Dear TBZ community:
לקום מחר בבוקר עם שיר חדש בלב
לשיר אותו בכח, לשיר אותו בכאב
לשמוע חלילים ברוח החופשית
ולהתחיל מבראשית
To wake up tomorrow morning
With a new song in our hearts
To sing it with strength,
To sing it with pain.
To hear the flutes in the free breeze
And to start - from the beginning.
The words “Ulehatchil - mibereshit” (And to start - from the beginning) are repeated in every stanza of the song (full english translation is here).
That’s what we do, we start all over - from the beginning. As the holiday season and the month of Tishrei come to an end, we begin this Shabbat to read, all over again the Torah, from the beginning, from parshat Bereshit, once more. The party is actually never over. Perhaps that is one of the most amazing things our tradition offers us: again and again the possibility to start, from the beginning.
I am excited to be back (starting a third year!) writing this weekly Shabbat N’kabla message with the purpose of sharing with you weekly words of Torah to help us prepare for the shabbat ahead.
This week’s parasha, as we know, tells us about the creation of the world and about the creation of the first human beings, Adam and Eve. It also tells us right away about the first act of violence and murder. Midrash Yalkut Shimoni (A compilation of Midrashim compiled between the 11th and 14th centuries) offers a great midrash, imagining God, getting advice from a personified Torah about the creation of humanity.

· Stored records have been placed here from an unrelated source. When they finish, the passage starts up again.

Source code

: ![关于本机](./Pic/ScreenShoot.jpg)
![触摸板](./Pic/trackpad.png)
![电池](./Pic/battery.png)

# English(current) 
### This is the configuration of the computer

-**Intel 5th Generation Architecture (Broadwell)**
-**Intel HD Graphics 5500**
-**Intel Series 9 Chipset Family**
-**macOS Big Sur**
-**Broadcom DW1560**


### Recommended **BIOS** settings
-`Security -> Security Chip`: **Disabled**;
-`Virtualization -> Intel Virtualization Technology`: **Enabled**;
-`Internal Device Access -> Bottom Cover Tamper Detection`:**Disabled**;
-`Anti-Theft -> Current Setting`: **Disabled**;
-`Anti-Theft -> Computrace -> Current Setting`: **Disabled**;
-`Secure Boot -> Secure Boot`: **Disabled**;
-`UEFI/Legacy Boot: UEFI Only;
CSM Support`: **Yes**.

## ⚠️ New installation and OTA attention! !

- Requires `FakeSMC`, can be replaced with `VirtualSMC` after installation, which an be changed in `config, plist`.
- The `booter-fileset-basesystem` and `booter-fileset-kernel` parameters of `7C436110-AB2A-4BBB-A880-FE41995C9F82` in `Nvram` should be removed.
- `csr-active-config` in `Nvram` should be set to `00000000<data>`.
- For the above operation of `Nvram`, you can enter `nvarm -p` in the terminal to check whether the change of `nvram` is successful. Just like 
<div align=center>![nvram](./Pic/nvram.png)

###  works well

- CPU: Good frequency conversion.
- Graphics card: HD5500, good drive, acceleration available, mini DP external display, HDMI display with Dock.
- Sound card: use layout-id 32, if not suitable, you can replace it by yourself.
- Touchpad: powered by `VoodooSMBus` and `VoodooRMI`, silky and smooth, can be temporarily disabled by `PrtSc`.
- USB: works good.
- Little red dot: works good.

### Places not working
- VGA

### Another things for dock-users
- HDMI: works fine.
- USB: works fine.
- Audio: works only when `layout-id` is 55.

תניא אידך אמר הקב"ה לתורה נעשה אדם
אמרה לפניו: רבונו של עולם האדם הזה קצר ימים ושבע רוגז ובא לידי חטא
ואם אין ואתה מאריך אפך עמו הרי הוא כאלו לא בא לעולם
אמר לה: ועל חנם אני נקראתי ארך אפים ורב חסד
התחיל לקבץ עפרו מד' פנות העולם אדום שחור לבן ירקרק
אדום זה הדם שחור אלו הקרבים ירקרק זה הגוף
ולמה מד' פנות העולם שאם יבא מן המזרח למערב ויגיע קצן להפטר מן העולם שלא תאמר
הארץ אין עפר גופך משלי חזור למקום שנבראת
אלא כל מקום שאדם הולך משם הוא גופו ולשם הוא חוזר
Another taught: “The holy blessed one said to the Torah: ‘Let us make the human…’
She [Torah] replied, ‘This human will be short of days, full of conflict, and fall into the hands of sin.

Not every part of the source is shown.